Dataset excerpts
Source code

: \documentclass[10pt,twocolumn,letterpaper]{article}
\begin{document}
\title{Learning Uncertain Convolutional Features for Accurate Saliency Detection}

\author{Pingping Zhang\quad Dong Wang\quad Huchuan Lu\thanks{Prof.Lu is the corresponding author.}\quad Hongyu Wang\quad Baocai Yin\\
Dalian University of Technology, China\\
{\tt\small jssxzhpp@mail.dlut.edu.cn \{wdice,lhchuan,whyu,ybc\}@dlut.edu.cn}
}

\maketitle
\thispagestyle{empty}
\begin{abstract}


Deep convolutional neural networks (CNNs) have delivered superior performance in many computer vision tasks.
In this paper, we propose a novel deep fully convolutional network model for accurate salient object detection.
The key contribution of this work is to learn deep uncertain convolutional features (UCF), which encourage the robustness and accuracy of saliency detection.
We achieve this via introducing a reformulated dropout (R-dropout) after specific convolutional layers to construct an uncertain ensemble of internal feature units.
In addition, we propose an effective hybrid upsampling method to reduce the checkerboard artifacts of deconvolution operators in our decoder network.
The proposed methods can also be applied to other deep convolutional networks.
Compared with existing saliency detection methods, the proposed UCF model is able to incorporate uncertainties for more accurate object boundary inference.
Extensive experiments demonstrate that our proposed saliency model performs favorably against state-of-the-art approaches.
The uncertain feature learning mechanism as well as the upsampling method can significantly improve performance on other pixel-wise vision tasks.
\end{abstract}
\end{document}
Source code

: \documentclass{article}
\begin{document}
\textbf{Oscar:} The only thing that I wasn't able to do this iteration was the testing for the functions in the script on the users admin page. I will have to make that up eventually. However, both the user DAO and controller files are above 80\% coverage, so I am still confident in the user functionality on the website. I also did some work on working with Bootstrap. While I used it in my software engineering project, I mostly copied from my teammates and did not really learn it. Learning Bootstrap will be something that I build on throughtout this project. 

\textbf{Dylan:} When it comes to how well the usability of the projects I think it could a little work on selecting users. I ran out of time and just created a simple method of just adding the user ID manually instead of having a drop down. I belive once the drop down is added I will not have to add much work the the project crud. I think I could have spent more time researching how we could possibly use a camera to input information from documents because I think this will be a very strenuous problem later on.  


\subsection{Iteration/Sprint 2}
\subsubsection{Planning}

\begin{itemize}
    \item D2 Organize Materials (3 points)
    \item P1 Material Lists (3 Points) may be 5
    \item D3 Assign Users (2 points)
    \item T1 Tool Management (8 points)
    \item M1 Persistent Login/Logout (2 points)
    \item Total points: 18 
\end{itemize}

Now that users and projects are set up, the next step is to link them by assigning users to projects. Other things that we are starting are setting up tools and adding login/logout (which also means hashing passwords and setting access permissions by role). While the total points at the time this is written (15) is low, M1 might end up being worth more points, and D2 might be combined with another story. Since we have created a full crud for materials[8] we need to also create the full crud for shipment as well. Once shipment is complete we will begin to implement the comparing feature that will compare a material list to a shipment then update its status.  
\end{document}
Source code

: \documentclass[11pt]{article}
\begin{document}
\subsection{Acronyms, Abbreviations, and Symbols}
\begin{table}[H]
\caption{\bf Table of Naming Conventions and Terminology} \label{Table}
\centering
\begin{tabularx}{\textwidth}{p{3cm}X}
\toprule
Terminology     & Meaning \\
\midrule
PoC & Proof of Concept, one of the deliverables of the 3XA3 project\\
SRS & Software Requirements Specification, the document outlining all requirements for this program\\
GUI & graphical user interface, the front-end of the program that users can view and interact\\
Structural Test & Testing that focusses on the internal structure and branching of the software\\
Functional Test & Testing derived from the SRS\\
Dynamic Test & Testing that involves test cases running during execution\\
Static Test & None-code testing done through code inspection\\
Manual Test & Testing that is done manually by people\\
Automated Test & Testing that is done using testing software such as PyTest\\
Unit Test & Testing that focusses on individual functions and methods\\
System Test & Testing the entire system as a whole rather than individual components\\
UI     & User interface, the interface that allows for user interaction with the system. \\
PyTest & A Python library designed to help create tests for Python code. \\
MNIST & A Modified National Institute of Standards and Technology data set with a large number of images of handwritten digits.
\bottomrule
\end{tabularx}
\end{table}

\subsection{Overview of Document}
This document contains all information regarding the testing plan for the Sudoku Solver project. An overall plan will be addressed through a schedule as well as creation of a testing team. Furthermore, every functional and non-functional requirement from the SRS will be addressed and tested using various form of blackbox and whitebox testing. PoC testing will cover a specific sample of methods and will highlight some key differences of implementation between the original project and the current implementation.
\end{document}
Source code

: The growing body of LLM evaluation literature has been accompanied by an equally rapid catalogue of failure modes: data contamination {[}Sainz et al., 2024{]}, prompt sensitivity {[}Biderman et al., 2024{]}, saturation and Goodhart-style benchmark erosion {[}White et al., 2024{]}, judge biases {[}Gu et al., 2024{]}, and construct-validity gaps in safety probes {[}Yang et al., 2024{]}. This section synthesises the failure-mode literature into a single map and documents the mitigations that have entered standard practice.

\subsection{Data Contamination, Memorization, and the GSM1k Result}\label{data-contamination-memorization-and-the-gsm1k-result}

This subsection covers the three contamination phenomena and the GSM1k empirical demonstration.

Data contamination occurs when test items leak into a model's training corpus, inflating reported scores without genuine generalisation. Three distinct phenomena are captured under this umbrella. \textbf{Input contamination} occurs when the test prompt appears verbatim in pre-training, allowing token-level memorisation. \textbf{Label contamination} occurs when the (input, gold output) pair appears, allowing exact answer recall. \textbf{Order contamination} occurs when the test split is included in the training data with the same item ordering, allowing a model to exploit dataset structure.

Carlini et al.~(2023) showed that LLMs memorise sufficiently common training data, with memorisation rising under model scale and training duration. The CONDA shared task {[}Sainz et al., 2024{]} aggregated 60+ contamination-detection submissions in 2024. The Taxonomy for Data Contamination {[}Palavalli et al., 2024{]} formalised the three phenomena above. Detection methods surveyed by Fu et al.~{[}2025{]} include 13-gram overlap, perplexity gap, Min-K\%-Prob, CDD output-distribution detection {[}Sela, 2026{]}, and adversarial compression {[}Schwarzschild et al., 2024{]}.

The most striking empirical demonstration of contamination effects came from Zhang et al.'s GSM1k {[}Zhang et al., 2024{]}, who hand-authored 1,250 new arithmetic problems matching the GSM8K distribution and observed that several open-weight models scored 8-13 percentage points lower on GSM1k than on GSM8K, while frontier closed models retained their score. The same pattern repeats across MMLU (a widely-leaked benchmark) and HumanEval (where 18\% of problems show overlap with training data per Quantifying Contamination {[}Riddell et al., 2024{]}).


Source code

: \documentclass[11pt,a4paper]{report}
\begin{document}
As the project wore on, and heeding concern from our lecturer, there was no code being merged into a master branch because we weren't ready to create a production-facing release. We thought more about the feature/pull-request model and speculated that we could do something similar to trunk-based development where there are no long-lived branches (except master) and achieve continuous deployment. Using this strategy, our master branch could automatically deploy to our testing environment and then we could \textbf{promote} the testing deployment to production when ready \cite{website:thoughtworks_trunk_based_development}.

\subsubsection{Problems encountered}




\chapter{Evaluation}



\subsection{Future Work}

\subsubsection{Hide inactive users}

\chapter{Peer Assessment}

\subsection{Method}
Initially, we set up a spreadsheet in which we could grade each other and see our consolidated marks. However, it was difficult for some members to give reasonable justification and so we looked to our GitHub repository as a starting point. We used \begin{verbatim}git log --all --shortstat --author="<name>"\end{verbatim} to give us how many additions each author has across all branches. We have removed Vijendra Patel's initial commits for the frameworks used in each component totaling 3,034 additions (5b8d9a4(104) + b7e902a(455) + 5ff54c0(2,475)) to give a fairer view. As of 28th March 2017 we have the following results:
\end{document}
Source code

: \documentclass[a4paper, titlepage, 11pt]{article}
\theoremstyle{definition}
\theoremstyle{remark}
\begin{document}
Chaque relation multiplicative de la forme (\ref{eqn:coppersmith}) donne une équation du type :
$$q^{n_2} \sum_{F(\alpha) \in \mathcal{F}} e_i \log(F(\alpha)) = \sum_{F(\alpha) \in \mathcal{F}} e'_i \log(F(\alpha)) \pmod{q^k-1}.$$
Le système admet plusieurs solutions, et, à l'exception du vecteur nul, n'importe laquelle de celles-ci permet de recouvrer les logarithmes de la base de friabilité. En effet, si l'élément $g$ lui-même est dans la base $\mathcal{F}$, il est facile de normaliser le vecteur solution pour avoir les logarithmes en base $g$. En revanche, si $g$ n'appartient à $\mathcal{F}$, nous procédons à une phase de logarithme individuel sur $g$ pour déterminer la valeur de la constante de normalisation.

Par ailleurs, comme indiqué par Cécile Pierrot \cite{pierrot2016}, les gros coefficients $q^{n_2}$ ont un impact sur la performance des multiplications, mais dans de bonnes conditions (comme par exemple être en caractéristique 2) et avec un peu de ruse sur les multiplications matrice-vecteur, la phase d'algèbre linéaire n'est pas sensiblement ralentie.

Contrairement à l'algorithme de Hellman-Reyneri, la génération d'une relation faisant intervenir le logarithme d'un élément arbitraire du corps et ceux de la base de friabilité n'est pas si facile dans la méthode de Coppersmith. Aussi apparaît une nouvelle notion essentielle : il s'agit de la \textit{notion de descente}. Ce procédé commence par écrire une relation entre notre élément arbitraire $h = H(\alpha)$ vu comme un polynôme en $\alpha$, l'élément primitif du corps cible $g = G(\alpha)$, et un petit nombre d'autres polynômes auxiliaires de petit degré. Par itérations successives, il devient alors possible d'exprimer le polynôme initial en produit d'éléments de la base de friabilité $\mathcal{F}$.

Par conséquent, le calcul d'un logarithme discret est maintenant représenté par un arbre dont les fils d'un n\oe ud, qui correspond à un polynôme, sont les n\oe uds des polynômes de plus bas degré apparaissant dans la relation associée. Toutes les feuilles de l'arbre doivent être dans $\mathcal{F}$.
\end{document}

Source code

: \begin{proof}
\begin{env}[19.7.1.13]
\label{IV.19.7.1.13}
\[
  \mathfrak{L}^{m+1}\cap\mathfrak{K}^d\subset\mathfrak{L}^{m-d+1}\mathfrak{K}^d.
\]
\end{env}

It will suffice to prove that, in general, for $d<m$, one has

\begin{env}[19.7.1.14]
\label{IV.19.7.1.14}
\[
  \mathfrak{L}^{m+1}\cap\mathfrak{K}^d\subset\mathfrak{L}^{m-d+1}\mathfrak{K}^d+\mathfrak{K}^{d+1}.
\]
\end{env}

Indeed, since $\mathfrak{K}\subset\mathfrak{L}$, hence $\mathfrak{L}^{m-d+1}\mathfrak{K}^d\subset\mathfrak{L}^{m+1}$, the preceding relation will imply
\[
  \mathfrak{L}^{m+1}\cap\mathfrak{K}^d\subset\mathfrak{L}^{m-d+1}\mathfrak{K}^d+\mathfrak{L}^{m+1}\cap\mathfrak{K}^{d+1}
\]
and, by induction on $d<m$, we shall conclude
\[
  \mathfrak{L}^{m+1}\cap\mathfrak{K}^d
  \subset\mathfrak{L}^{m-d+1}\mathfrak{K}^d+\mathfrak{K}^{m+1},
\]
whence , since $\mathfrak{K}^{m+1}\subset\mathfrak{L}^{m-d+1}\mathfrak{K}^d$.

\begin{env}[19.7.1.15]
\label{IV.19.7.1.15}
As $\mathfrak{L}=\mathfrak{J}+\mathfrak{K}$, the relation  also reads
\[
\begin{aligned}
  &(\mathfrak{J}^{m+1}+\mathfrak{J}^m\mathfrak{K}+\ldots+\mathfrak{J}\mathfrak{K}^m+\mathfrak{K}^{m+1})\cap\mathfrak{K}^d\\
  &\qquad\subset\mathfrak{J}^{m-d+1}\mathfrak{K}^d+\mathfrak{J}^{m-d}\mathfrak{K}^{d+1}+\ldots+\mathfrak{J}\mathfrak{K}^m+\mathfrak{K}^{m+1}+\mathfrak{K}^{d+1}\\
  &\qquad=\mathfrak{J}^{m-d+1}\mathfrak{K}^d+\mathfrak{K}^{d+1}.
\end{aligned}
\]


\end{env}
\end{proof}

● YOUR OBJECTIVE
Where a line above contains the word "used", copy that line.

● SOLUTION TO THIS PROBLEM
\textbf{Oscar:} The only thing that I wasn't able to do this iteration was the testing for the functions in the script on the users admin page. I will have to make that up eventually. However, both the user DAO and controller files are above 80\% coverage, so I am still confident in the user functionality on the website. I also did some work on working with Bootstrap. While I used it in my software engineering project, I mostly copied from my teammates and did not really learn it. Learning Bootstrap will be something that I build on throughtout this project. 
Initially, we set up a spreadsheet in which we could grade each other and see our consolidated marks. However, it was difficult for some members to give reasonable justification and so we looked to our GitHub repository as a starting point. We used \begin{verbatim}git log --all --shortstat --author="<name>"\end{verbatim} to give us how many additions each author has across all branches. We have removed Vijendra Patel's initial commits for the frameworks used in each component totaling 3,034 additions (5b8d9a4(104) + b7e902a(455) + 5ff54c0(2,475)) to give a fairer view. As of 28th March 2017 we have the following results:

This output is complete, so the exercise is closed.